## Task directions
The answer is to be an exact copy of the lines below running from the line with "Oscurézcanse las estrellas" down to the line with "no obstante turbación.", both ends included, and nothing more.

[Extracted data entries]
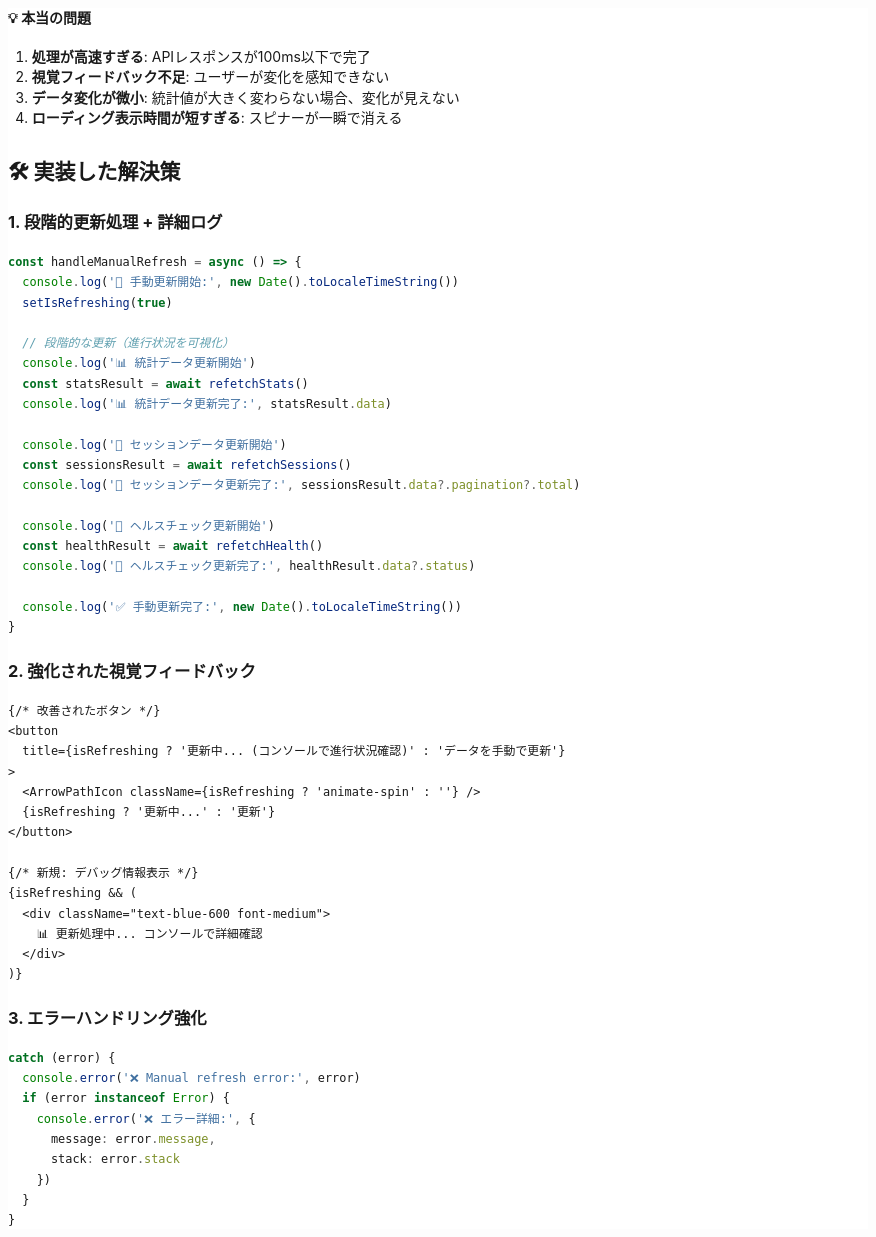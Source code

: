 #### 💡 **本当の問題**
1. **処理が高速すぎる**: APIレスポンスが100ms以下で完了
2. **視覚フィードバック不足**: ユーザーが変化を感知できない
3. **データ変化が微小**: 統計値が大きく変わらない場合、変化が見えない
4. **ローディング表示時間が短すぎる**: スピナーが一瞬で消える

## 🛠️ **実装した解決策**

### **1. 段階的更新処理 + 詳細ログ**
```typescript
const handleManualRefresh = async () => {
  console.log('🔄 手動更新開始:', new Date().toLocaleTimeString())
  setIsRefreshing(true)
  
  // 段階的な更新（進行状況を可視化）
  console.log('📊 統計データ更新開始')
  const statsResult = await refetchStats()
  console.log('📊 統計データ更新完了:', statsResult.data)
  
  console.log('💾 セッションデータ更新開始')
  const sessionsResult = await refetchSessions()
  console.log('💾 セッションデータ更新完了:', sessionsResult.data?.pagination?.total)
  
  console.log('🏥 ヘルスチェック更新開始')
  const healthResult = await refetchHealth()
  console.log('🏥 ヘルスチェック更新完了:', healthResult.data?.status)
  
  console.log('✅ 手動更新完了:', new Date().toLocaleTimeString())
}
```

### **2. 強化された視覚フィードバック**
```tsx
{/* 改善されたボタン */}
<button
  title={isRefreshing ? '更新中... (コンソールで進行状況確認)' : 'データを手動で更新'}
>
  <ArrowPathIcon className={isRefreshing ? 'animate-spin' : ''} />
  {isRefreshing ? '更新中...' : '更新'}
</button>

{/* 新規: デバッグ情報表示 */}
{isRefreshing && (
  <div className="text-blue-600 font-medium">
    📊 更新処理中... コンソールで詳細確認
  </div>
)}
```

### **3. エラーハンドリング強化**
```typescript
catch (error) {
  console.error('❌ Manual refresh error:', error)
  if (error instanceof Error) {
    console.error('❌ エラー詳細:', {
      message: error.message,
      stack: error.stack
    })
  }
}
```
* * *
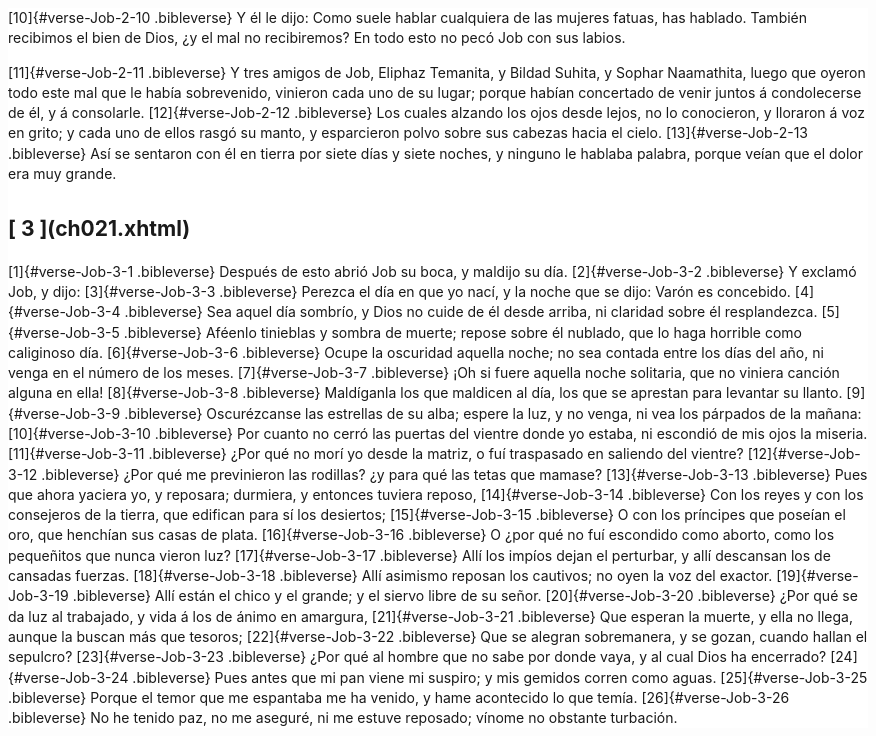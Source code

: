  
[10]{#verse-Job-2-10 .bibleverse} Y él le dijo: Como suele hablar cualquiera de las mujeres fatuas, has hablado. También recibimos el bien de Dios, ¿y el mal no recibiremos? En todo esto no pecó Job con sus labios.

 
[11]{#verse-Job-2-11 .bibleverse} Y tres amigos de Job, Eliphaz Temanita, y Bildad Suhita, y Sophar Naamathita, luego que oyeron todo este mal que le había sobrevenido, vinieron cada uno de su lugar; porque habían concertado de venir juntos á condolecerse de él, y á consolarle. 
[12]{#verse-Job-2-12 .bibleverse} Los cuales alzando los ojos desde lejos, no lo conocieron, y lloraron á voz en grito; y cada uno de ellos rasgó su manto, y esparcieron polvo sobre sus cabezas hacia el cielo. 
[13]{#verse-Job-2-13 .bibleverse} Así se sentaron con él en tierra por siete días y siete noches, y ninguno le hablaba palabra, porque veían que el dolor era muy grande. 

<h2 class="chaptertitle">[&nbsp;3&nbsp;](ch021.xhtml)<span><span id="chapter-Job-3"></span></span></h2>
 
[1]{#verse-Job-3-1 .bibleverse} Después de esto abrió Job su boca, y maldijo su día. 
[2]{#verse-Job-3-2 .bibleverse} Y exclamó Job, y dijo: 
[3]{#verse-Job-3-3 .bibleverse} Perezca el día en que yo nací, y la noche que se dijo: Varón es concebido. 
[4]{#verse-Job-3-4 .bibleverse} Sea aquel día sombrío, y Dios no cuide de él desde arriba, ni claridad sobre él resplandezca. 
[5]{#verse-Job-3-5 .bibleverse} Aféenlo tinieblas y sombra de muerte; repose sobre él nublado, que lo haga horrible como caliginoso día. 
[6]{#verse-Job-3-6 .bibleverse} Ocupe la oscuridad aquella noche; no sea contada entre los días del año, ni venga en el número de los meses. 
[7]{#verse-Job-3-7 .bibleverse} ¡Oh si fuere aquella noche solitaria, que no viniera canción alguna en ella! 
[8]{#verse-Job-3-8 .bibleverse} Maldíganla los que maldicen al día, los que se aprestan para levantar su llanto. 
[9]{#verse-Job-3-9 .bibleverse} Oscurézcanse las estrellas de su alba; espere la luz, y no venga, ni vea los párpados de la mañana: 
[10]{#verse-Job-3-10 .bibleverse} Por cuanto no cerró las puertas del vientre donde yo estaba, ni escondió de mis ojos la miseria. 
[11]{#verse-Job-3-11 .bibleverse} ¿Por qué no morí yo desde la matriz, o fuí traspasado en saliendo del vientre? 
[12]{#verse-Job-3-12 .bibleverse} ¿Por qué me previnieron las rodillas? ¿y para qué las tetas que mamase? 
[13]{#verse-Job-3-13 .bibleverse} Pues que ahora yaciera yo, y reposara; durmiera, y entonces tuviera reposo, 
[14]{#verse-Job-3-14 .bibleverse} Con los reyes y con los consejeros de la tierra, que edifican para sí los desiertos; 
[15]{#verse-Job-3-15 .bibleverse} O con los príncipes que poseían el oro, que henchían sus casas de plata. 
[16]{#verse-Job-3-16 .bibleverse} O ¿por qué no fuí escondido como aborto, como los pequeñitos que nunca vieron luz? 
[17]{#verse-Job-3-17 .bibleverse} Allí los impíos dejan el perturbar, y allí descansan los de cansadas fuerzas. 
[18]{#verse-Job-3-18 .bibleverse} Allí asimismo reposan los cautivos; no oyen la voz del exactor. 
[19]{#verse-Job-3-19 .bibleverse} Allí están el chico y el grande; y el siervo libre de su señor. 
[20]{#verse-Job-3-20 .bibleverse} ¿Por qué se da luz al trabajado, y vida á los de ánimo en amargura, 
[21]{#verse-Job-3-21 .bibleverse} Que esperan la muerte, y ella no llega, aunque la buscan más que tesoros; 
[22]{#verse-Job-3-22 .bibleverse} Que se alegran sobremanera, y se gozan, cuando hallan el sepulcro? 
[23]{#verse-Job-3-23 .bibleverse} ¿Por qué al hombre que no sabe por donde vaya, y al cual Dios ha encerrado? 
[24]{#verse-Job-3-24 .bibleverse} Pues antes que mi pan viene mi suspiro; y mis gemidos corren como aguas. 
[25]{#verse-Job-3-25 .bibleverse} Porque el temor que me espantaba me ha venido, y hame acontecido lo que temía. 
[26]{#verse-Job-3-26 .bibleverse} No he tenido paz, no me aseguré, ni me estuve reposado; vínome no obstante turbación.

## Output for this task
[9]{#verse-Job-3-9 .bibleverse} Oscurézcanse las estrellas de su alba; espere la luz, y no venga, ni vea los párpados de la mañana: 
[10]{#verse-Job-3-10 .bibleverse} Por cuanto no cerró las puertas del vientre donde yo estaba, ni escondió de mis ojos la miseria. 
[11]{#verse-Job-3-11 .bibleverse} ¿Por qué no morí yo desde la matriz, o fuí traspasado en saliendo del vientre? 
[12]{#verse-Job-3-12 .bibleverse} ¿Por qué me previnieron las rodillas? ¿y para qué las tetas que mamase? 
[13]{#verse-Job-3-13 .bibleverse} Pues que ahora yaciera yo, y reposara; durmiera, y entonces tuviera reposo, 
[14]{#verse-Job-3-14 .bibleverse} Con los reyes y con los consejeros de la tierra, que edifican para sí los desiertos; 
[15]{#verse-Job-3-15 .bibleverse} O con los príncipes que poseían el oro, que henchían sus casas de plata. 
[16]{#verse-Job-3-16 .bibleverse} O ¿por qué no fuí escondido como aborto, como los pequeñitos que nunca vieron luz? 
[17]{#verse-Job-3-17 .bibleverse} Allí los impíos dejan el perturbar, y allí descansan los de cansadas fuerzas. 
[18]{#verse-Job-3-18 .bibleverse} Allí asimismo reposan los cautivos; no oyen la voz del exactor. 
[19]{#verse-Job-3-19 .bibleverse} Allí están el chico y el grande; y el siervo libre de su señor. 
[20]{#verse-Job-3-20 .bibleverse} ¿Por qué se da luz al trabajado, y vida á los de ánimo en amargura, 
[21]{#verse-Job-3-21 .bibleverse} Que esperan la muerte, y ella no llega, aunque la buscan más que tesoros; 
[22]{#verse-Job-3-22 .bibleverse} Que se alegran sobremanera, y se gozan, cuando hallan el sepulcro? 
[23]{#verse-Job-3-23 .bibleverse} ¿Por qué al hombre que no sabe por donde vaya, y al cual Dios ha encerrado? 
[24]{#verse-Job-3-24 .bibleverse} Pues antes que mi pan viene mi suspiro; y mis gemidos corren como aguas. 
[25]{#verse-Job-3-25 .bibleverse} Porque el temor que me espantaba me ha venido, y hame acontecido lo que temía. 
[26]{#verse-Job-3-26 .bibleverse} No he tenido paz, no me aseguré, ni me estuve reposado; vínome no obstante turbación.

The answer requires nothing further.